** What is being asked **
Copy out all of the data below with no alterations.

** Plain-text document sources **
============

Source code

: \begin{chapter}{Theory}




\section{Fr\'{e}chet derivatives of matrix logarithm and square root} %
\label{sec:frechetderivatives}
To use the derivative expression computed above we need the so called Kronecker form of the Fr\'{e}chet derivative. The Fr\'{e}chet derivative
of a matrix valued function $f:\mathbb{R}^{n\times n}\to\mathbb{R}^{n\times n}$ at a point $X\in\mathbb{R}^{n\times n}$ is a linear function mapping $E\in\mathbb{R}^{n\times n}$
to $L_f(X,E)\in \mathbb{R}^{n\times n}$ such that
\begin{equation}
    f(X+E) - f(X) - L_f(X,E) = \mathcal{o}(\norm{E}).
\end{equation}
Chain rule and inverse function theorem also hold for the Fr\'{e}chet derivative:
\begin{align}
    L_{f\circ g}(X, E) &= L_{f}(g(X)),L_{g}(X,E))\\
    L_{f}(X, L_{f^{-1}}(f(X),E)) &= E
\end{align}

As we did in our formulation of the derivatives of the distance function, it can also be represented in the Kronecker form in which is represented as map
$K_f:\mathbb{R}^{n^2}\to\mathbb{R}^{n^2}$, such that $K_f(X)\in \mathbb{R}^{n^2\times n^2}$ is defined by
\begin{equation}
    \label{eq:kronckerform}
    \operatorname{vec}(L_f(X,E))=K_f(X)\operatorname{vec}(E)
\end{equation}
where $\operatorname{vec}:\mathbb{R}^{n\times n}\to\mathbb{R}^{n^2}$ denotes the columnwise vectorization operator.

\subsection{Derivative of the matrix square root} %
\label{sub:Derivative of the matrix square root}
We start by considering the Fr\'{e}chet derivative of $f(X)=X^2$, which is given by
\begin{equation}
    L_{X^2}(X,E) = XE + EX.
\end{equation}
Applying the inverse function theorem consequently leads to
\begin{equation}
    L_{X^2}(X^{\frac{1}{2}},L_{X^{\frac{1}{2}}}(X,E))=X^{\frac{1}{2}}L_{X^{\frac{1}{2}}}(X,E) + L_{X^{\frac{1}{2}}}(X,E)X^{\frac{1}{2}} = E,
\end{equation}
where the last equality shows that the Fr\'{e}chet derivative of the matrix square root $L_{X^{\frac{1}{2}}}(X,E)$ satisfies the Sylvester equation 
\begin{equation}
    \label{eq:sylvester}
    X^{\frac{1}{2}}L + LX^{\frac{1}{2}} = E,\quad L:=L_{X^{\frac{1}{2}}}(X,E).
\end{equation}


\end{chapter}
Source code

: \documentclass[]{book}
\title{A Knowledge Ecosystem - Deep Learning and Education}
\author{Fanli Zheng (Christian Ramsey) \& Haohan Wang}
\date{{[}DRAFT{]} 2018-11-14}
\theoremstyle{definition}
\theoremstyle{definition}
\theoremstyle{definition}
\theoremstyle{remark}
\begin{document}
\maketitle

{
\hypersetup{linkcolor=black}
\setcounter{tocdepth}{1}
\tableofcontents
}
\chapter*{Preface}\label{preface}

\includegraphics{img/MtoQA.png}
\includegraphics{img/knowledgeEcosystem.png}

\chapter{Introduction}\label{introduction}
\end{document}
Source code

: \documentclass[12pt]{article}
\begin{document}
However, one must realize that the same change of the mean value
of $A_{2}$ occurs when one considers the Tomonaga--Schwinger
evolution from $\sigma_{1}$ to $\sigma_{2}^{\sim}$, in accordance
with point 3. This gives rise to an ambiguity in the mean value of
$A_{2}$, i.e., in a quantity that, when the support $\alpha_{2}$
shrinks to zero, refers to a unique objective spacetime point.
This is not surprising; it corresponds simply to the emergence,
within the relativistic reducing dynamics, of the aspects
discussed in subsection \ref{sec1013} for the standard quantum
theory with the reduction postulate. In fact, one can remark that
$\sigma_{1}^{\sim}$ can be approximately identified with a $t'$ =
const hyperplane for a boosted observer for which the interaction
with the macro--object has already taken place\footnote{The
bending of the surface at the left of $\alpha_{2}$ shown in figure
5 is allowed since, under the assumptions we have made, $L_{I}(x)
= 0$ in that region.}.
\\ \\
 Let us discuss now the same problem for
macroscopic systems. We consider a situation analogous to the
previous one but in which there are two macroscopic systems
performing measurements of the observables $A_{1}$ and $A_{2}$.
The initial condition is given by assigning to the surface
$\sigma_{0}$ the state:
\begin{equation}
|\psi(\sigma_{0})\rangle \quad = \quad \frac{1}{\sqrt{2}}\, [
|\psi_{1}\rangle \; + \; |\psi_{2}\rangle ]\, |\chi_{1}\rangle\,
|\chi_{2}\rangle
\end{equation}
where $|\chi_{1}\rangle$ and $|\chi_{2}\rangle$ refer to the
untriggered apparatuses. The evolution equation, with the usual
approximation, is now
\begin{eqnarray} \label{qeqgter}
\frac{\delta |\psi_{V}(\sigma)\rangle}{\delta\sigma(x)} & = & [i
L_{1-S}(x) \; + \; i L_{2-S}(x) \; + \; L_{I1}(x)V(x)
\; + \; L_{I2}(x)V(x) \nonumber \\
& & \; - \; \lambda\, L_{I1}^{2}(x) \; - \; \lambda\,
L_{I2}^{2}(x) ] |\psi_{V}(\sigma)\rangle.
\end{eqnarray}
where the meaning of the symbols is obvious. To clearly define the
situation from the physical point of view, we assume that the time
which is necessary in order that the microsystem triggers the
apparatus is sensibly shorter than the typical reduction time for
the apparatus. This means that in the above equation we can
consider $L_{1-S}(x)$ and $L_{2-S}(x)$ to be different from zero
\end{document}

============

** Written solution **
Source code

: \begin{chapter}{Theory}




\section{Fr\'{e}chet derivatives of matrix logarithm and square root} %
\label{sec:frechetderivatives}
To use the derivative expression computed above we need the so called Kronecker form of the Fr\'{e}chet derivative. The Fr\'{e}chet derivative
of a matrix valued function $f:\mathbb{R}^{n\times n}\to\mathbb{R}^{n\times n}$ at a point $X\in\mathbb{R}^{n\times n}$ is a linear function mapping $E\in\mathbb{R}^{n\times n}$
to $L_f(X,E)\in \mathbb{R}^{n\times n}$ such that
\begin{equation}
    f(X+E) - f(X) - L_f(X,E) = \mathcal{o}(\norm{E}).
\end{equation}
Chain rule and inverse function theorem also hold for the Fr\'{e}chet derivative:
\begin{align}
    L_{f\circ g}(X, E) &= L_{f}(g(X)),L_{g}(X,E))\\
    L_{f}(X, L_{f^{-1}}(f(X),E)) &= E
\end{align}

As we did in our formulation of the derivatives of the distance function, it can also be represented in the Kronecker form in which is represented as map
$K_f:\mathbb{R}^{n^2}\to\mathbb{R}^{n^2}$, such that $K_f(X)\in \mathbb{R}^{n^2\times n^2}$ is defined by
\begin{equation}
    \label{eq:kronckerform}
    \operatorname{vec}(L_f(X,E))=K_f(X)\operatorname{vec}(E)
\end{equation}
where $\operatorname{vec}:\mathbb{R}^{n\times n}\to\mathbb{R}^{n^2}$ denotes the columnwise vectorization operator.

\subsection{Derivative of the matrix square root} %
\label{sub:Derivative of the matrix square root}
We start by considering the Fr\'{e}chet derivative of $f(X)=X^2$, which is given by
\begin{equation}
    L_{X^2}(X,E) = XE + EX.
\end{equation}
Applying the inverse function theorem consequently leads to
\begin{equation}
    L_{X^2}(X^{\frac{1}{2}},L_{X^{\frac{1}{2}}}(X,E))=X^{\frac{1}{2}}L_{X^{\frac{1}{2}}}(X,E) + L_{X^{\frac{1}{2}}}(X,E)X^{\frac{1}{2}} = E,
\end{equation}
where the last equality shows that the Fr\'{e}chet derivative of the matrix square root $L_{X^{\frac{1}{2}}}(X,E)$ satisfies the Sylvester equation 
\begin{equation}
    \label{eq:sylvester}
    X^{\frac{1}{2}}L + LX^{\frac{1}{2}} = E,\quad L:=L_{X^{\frac{1}{2}}}(X,E).
\end{equation}


\end{chapter}
Source code

: \documentclass[]{book}
\title{A Knowledge Ecosystem - Deep Learning and Education}
\author{Fanli Zheng (Christian Ramsey) \& Haohan Wang}
\date{{[}DRAFT{]} 2018-11-14}
\theoremstyle{definition}
\theoremstyle{definition}
\theoremstyle{definition}
\theoremstyle{remark}
\begin{document}
\maketitle

{
\hypersetup{linkcolor=black}
\setcounter{tocdepth}{1}
\tableofcontents
}
\chapter*{Preface}\label{preface}

\includegraphics{img/MtoQA.png}
\includegraphics{img/knowledgeEcosystem.png}

\chapter{Introduction}\label{introduction}
\end{document}
Source code

: \documentclass[12pt]{article}
\begin{document}
However, one must realize that the same change of the mean value
of $A_{2}$ occurs when one considers the Tomonaga--Schwinger
evolution from $\sigma_{1}$ to $\sigma_{2}^{\sim}$, in accordance
with point 3. This gives rise to an ambiguity in the mean value of
$A_{2}$, i.e., in a quantity that, when the support $\alpha_{2}$
shrinks to zero, refers to a unique objective spacetime point.
This is not surprising; it corresponds simply to the emergence,
within the relativistic reducing dynamics, of the aspects
discussed in subsection \ref{sec1013} for the standard quantum
theory with the reduction postulate. In fact, one can remark that
$\sigma_{1}^{\sim}$ can be approximately identified with a $t'$ =
const hyperplane for a boosted observer for which the interaction
with the macro--object has already taken place\footnote{The
bending of the surface at the left of $\alpha_{2}$ shown in figure
5 is allowed since, under the assumptions we have made, $L_{I}(x)
= 0$ in that region.}.
\\ \\
 Let us discuss now the same problem for
macroscopic systems. We consider a situation analogous to the
previous one but in which there are two macroscopic systems
performing measurements of the observables $A_{1}$ and $A_{2}$.
The initial condition is given by assigning to the surface
$\sigma_{0}$ the state:
\begin{equation}
|\psi(\sigma_{0})\rangle \quad = \quad \frac{1}{\sqrt{2}}\, [
|\psi_{1}\rangle \; + \; |\psi_{2}\rangle ]\, |\chi_{1}\rangle\,
|\chi_{2}\rangle
\end{equation}
where $|\chi_{1}\rangle$ and $|\chi_{2}\rangle$ refer to the
untriggered apparatuses. The evolution equation, with the usual
approximation, is now
\begin{eqnarray} \label{qeqgter}
\frac{\delta |\psi_{V}(\sigma)\rangle}{\delta\sigma(x)} & = & [i
L_{1-S}(x) \; + \; i L_{2-S}(x) \; + \; L_{I1}(x)V(x)
\; + \; L_{I2}(x)V(x) \nonumber \\
& & \; - \; \lambda\, L_{I1}^{2}(x) \; - \; \lambda\,
L_{I2}^{2}(x) ] |\psi_{V}(\sigma)\rangle.
\end{eqnarray}
where the meaning of the symbols is obvious. To clearly define the
situation from the physical point of view, we assume that the time
which is necessary in order that the microsystem triggers the
apparatus is sensibly shorter than the typical reduction time for
the apparatus. This means that in the above equation we can
consider $L_{1-S}(x)$ and $L_{2-S}(x)$ to be different from zero
\end{document}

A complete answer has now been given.